Nikit Parakh
Nikit Parakh

Reputation: 75

Comparing value in dataframe and calculating another attribute using it

I have a pd Dataframe that has a lot of planes in the XY plane. The dataframe consists of the points' x and y coordinates. I want to check every point's distance to all other points using the pythagorean theorem and count number of points within a certain distance of that point.

def distance(x1, y1, x2, y2):
    return math.sqrt((x1 - x2)**2 + (y1 - y2)**2)

df = pd.DataFrame({'X':[random.randint(1,100) for i in range(100)], 'Y':[random.randint(1,100) for i in range(100)]})

I realise that I can loop over the dataframe but that is not best practice and it takes too long. Is there a way I can optimize this process.

Ultimately I'd want another column in the dataframe that stores the number of points in the dataframe that are within a certain distance of each point.

EDIT: Another thing I am trying to do is look for arbitrary points (or zones) in the XY plane with the most number of points within a given radius. What I basically mean is I want to also look at positions in the plane that are not necessarily points in the dataframe but are still within the limits of the plane.

Upvotes: 0

Views: 54

Answers (2)

Lukas S
Lukas S

Reputation: 3593

If you want your code to run fast using pandas and numpy you should try to get used to writing functions that look like they only work with numbers but you can actually input numpy arrays/pandas series. E.g. if you want to find all points in your df being distance r or less from the point cx, cy you could do that like so

def close_to_my_point(x,y):
    return (x-cx)**2+(y-cy)**2 <= r**2

close_to_my_point(df["X"],df["Y"])

This gives you a series of booleans indicating if your point at that position in the dataframe now is close to cx, cy or not. Notice now that when summing over True, False values True behaves like 1 and False like 0. So sum(close_to_my_point(df["X"],df["Y"])) does what you want for one point.

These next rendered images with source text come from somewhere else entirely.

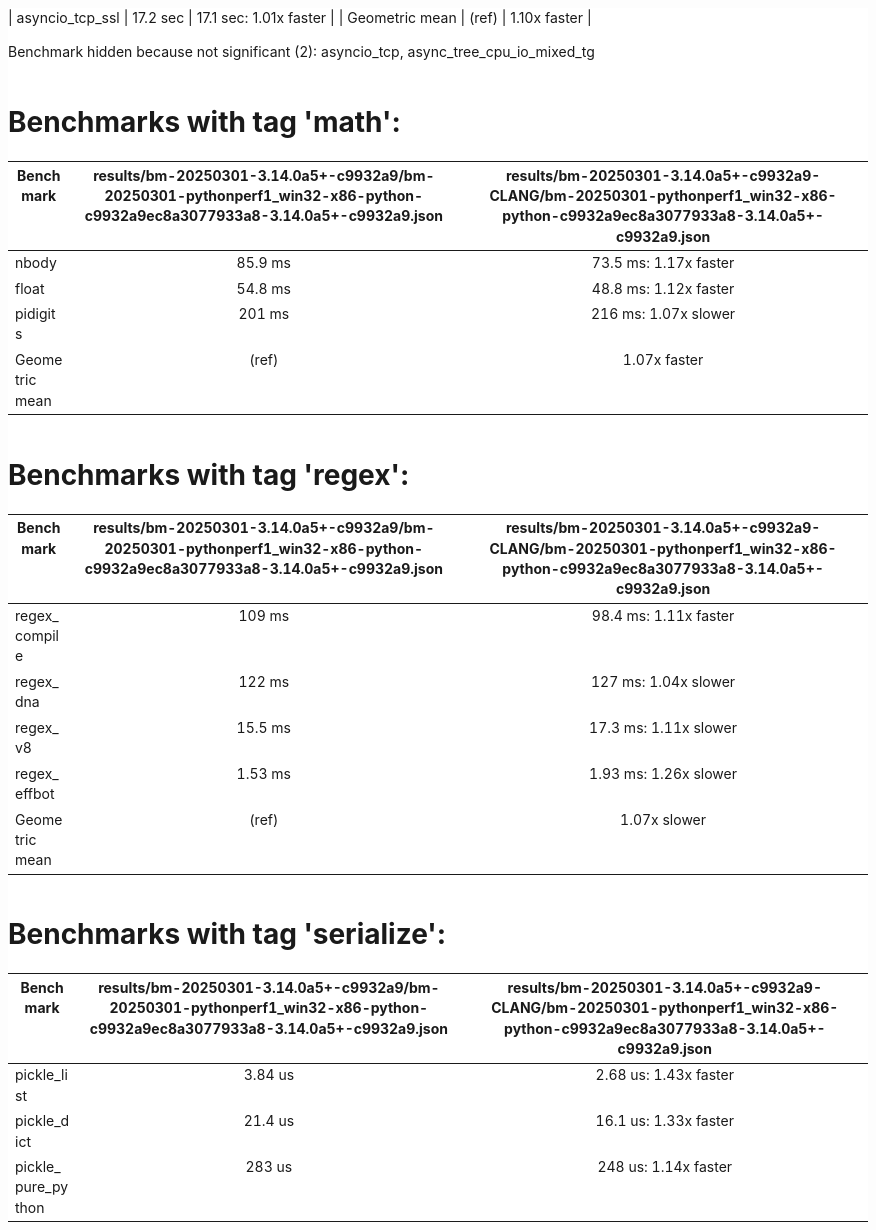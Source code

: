 | asyncio_tcp_ssl           | 17.2 sec                                                                                                                   | 17.1 sec: 1.01x faster                                                                                                           |
| Geometric mean            | (ref)                                                                                                                      | 1.10x faster                                                                                                                     |

Benchmark hidden because not significant (2): asyncio_tcp, async_tree_cpu_io_mixed_tg

Benchmarks with tag 'math':
===========================

| Benchmark      | results/bm-20250301-3.14.0a5+-c9932a9/bm-20250301-pythonperf1_win32-x86-python-c9932a9ec8a3077933a8-3.14.0a5+-c9932a9.json | results/bm-20250301-3.14.0a5+-c9932a9-CLANG/bm-20250301-pythonperf1_win32-x86-python-c9932a9ec8a3077933a8-3.14.0a5+-c9932a9.json |
|----------------|:--------------------------------------------------------------------------------------------------------------------------:|:--------------------------------------------------------------------------------------------------------------------------------:|
| nbody          | 85.9 ms                                                                                                                    | 73.5 ms: 1.17x faster                                                                                                            |
| float          | 54.8 ms                                                                                                                    | 48.8 ms: 1.12x faster                                                                                                            |
| pidigits       | 201 ms                                                                                                                     | 216 ms: 1.07x slower                                                                                                             |
| Geometric mean | (ref)                                                                                                                      | 1.07x faster                                                                                                                     |

Benchmarks with tag 'regex':
============================

| Benchmark      | results/bm-20250301-3.14.0a5+-c9932a9/bm-20250301-pythonperf1_win32-x86-python-c9932a9ec8a3077933a8-3.14.0a5+-c9932a9.json | results/bm-20250301-3.14.0a5+-c9932a9-CLANG/bm-20250301-pythonperf1_win32-x86-python-c9932a9ec8a3077933a8-3.14.0a5+-c9932a9.json |
|----------------|:--------------------------------------------------------------------------------------------------------------------------:|:--------------------------------------------------------------------------------------------------------------------------------:|
| regex_compile  | 109 ms                                                                                                                     | 98.4 ms: 1.11x faster                                                                                                            |
| regex_dna      | 122 ms                                                                                                                     | 127 ms: 1.04x slower                                                                                                             |
| regex_v8       | 15.5 ms                                                                                                                    | 17.3 ms: 1.11x slower                                                                                                            |
| regex_effbot   | 1.53 ms                                                                                                                    | 1.93 ms: 1.26x slower                                                                                                            |
| Geometric mean | (ref)                                                                                                                      | 1.07x slower                                                                                                                     |

Benchmarks with tag 'serialize':
================================

| Benchmark            | results/bm-20250301-3.14.0a5+-c9932a9/bm-20250301-pythonperf1_win32-x86-python-c9932a9ec8a3077933a8-3.14.0a5+-c9932a9.json | results/bm-20250301-3.14.0a5+-c9932a9-CLANG/bm-20250301-pythonperf1_win32-x86-python-c9932a9ec8a3077933a8-3.14.0a5+-c9932a9.json |
|----------------------|:--------------------------------------------------------------------------------------------------------------------------:|:--------------------------------------------------------------------------------------------------------------------------------:|
| pickle_list          | 3.84 us                                                                                                                    | 2.68 us: 1.43x faster                                                                                                            |
| pickle_dict          | 21.4 us                                                                                                                    | 16.1 us: 1.33x faster                                                                                                            |
| pickle_pure_python   | 283 us                                                                                                                     | 248 us: 1.14x faster                                                                                                             |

For functions that can't be applied to series by default there is np.vectorize to change that. Putting all that together you get something that can calculate the amount of points in some distance quite quickly:

def disk_equation(cx,cy,r):
    return lambda x,y: (x-cx)**2+(y-cy)**2<= r**2

points_in_distance = lambda x,y: sum(disk_equation(x,y,20)(df["X"],df["Y"]))
df["points_closer_than_20"] = np.vectorize(points_in_distance)(df["X"],df["Y"])

Upvotes: 1

NotAName
NotAName

Reputation: 4347

There is a whole lot of tools for pairwise distance calculations included in SciPy: enter link description here

The simplest one to use would be a distance_matrix that calculates pairwise distances and returns those as a matrix. First you need to convert your dataframe into a properly formatted numpy array:

import random

from scipy.spatial import distance_matrix
import pandas as pd
import numpy as np

df = pd.DataFrame({'X':[random.randint(1,100) for i in range(100)], 'Y': random.randint(1,100) for i in range(100)]})

foo = np.array([(x,y) for x, y in zip(df.X, df.Y)])
baz = distance_matrix(foo, foo)

Here we're using foo twice since we want all pairwise distances to all points in the array.